Rest in Peace

Eine Filmkritik von Kirsten Kieninger

Begraben, verbrannt, eingefroren oder kompostiert...

Was kommt nach dem Tod? Gar nicht spirituell oder religiös gefragt, sondern ganz pragmatisch: Was passiert eigentlich nach dem Tod mit dem leblosen Körper? „Ruhe in Frieden“ ist ein frommer Wunsch, der, zumindest was die körperliche Hülle betrifft, nicht unbedingt so erfüllt wird, wie wir es für unser Seelenheil gerne glauben möchten. Denn Leichname sind, bar jeder Religiosität betrachtet, ganz einfach menschliche Überreste, mit denen es irgendwie umzugehen gilt. Wie das dann im Einzelnen aussehen kann, darüber macht man sich im Alltag lieber keine Gedanken, denn der Tod ist ein Tabu-Thema.
Die Regisseurin Andrea Morgenthaler durchbricht mit ihrem Kino-Dokumentarfilm Rest in Peace dieses Tabu, indem sie acht Menschen porträtiert, deren Arbeitsalltag der professionelle Umgang mit toten Körpern ist. Oder, anders gesagt: indem sie acht verschiedene Arten vorstellt, wie mit den Körpern von Toten verfahren wird.

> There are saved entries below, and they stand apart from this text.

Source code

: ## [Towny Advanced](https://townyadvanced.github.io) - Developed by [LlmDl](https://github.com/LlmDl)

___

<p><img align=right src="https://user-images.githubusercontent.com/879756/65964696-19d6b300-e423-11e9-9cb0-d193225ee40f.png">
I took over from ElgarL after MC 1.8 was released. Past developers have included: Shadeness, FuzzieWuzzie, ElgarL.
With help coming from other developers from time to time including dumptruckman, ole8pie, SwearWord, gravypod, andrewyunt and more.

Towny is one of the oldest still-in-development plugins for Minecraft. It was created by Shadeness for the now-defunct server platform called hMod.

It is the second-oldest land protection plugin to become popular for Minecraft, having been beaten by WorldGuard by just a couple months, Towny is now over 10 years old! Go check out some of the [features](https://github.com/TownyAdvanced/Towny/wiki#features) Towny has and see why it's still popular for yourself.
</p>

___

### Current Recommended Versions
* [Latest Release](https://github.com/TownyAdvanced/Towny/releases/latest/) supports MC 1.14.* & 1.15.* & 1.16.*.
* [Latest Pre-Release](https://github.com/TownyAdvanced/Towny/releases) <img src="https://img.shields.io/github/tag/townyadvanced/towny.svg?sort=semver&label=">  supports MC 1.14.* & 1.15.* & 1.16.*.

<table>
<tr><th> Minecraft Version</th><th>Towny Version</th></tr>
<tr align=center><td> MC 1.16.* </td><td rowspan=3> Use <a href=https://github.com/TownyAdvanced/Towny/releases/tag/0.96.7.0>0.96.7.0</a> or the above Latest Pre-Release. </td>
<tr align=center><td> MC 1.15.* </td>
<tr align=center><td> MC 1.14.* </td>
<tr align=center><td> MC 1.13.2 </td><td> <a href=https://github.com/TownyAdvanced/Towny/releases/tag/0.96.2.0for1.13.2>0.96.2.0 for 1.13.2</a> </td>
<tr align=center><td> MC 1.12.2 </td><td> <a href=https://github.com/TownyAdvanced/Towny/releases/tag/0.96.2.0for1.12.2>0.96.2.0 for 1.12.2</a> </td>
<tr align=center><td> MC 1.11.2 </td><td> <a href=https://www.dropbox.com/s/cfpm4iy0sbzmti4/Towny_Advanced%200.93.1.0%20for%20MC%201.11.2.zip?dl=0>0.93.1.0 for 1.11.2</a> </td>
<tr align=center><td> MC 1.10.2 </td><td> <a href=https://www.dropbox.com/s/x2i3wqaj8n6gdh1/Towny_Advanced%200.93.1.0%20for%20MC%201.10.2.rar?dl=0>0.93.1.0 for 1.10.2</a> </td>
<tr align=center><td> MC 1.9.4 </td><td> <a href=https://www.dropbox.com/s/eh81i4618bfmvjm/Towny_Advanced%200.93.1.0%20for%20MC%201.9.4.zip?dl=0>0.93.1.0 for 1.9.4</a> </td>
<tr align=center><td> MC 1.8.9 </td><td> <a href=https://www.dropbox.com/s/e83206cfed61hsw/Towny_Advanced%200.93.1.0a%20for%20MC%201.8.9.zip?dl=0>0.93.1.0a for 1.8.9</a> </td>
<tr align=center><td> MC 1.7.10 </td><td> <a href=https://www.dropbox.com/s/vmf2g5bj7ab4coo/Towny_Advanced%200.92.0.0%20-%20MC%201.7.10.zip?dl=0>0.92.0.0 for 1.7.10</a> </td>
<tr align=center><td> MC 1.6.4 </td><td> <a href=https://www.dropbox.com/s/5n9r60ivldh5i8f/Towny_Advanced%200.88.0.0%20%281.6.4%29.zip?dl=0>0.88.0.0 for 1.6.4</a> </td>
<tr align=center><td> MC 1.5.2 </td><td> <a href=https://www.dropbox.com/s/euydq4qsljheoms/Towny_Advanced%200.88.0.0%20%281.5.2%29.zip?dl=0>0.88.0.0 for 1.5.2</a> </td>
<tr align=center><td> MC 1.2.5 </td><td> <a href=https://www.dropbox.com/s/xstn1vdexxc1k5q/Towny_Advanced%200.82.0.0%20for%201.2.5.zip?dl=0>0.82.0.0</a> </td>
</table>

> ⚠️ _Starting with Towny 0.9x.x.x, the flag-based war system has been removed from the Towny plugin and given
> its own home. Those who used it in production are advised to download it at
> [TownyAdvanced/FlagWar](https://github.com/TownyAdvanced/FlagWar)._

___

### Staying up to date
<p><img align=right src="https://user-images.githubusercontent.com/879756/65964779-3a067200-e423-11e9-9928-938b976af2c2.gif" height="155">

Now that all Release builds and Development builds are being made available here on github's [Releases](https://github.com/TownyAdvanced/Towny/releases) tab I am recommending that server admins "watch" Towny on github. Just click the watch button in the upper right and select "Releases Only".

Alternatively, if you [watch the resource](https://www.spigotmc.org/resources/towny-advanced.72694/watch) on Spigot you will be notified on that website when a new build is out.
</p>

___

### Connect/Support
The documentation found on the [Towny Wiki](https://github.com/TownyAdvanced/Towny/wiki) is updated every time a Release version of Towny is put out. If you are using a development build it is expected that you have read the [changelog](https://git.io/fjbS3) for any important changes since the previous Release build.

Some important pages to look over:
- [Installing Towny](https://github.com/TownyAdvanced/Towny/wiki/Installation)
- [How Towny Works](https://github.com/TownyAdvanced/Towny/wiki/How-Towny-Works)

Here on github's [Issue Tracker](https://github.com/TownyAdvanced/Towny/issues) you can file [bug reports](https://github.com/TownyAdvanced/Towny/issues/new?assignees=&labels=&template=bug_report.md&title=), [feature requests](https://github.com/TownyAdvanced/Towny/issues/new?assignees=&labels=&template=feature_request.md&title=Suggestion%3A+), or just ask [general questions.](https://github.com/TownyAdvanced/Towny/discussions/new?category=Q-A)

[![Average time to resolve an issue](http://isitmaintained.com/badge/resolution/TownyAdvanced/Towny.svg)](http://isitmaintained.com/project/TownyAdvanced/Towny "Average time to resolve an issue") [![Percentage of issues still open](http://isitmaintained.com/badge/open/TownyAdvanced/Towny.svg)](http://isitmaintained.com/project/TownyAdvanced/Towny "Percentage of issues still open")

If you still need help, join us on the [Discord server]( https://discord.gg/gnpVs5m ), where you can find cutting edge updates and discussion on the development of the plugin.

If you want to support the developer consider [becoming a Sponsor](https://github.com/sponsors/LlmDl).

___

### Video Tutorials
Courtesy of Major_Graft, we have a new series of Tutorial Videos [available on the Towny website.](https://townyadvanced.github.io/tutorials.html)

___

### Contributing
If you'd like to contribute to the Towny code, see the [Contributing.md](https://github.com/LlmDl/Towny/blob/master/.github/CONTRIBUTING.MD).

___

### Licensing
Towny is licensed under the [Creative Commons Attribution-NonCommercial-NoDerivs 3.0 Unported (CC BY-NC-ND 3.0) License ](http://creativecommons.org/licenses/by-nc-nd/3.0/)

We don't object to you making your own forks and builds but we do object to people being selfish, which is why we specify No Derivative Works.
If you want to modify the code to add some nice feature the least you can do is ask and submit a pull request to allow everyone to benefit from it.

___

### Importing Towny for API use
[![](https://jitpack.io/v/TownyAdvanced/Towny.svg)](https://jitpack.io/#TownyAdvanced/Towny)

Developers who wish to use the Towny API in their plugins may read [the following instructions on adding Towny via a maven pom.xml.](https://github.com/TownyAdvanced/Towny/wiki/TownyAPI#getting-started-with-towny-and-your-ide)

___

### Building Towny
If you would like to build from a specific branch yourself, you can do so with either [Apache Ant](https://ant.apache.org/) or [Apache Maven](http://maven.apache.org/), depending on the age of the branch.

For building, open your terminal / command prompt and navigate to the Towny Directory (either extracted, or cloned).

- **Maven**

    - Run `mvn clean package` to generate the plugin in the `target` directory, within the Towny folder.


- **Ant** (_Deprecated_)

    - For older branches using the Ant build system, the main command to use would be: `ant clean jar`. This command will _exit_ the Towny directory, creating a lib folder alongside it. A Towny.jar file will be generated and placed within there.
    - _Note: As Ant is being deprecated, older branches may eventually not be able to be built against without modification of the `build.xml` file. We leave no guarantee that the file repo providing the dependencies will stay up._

Am Anfang des Films stehen Kamerafahrten, vorbei an den schaurig-schön drapierten Mumien in der Kapuzinergruft von Palermo, unterlegt mit einer Musik zwischen Pathos und Jahrmarkt. Eine karnevaleske Parade des Todes zieht am Auge des Betrachters vorbei. Ein Auftakt, der trotzdem nur wenig vorbereiten kann auf die Achterbahnfahrt (Zuschauer mit empfindlichem Magen seien vorgewarnt!) zwischen Faszination und Abscheu, zwischen Interesse und Ekel, die die folgenden 90 Filmminuten in brillanten HD-Bildern bieten, welche man allerdings gar nicht immer so genau ansehen mag. Das Publikum beim Leipziger Dokumentarfilm war oftmals sichtlich (und vor allem hörbar) hin- und her gerissen zwischen dem Anblick auf der Leinwand und dem Impuls, lieber mit leichtem Aufstöhnen den Blick abzuwenden.

Dabei ist Rest in Peace keinesfalls auf Schockeffekte kalkuliert. Im Gegenteil, der Film ist ruhig und beobachtend gedreht und geschnitten und kommt gänzlich ohne Off-Kommentar aus. Die Regisseurin und ihr Kameramann Enzo Brandner schauen allerdings sehr genau hin, wenn die von ihnen porträtierten Fachleute ihrem Handwerk nachgehen. Dieses Handwerk hat vielfältigere Erscheinungsformen, als man zunächst annehmen würde. Es wird nicht nur begraben, verbrannt, eingefroren und kompostiert, es wird eben auch geschnitten, gesägt und genäht. Alle möglichen bekannten (und unbekannten) Alternativen im Umgang mit Leichen werden vorgestellt: Von der Erd- und Feuerbestattung bis zur möglichen Kompostierung (das Verfahren ist zum Patent angemeldet); von der Entnahme von Organ-, Gewebe- und Knochenspenden bis zur Beobachtung von Larven an Leichen, um Rückschlüsse über Todeszeitpunkt und -umstände zu ziehen; von Versuchen der Überlistung des Todes durch die Technologie der „Kryonik“ (der Körper wird eingefroren, um später, wenn der wissenschaftliche Fortschritt es denn erlaubt, wieder zum Leben erweckt zu werden) bis zur künstlerischen Aufarbeitung des Todes, wenn beispielsweise der Wiener Harald Köck aufgeschnittene Leichen „porträtiert“.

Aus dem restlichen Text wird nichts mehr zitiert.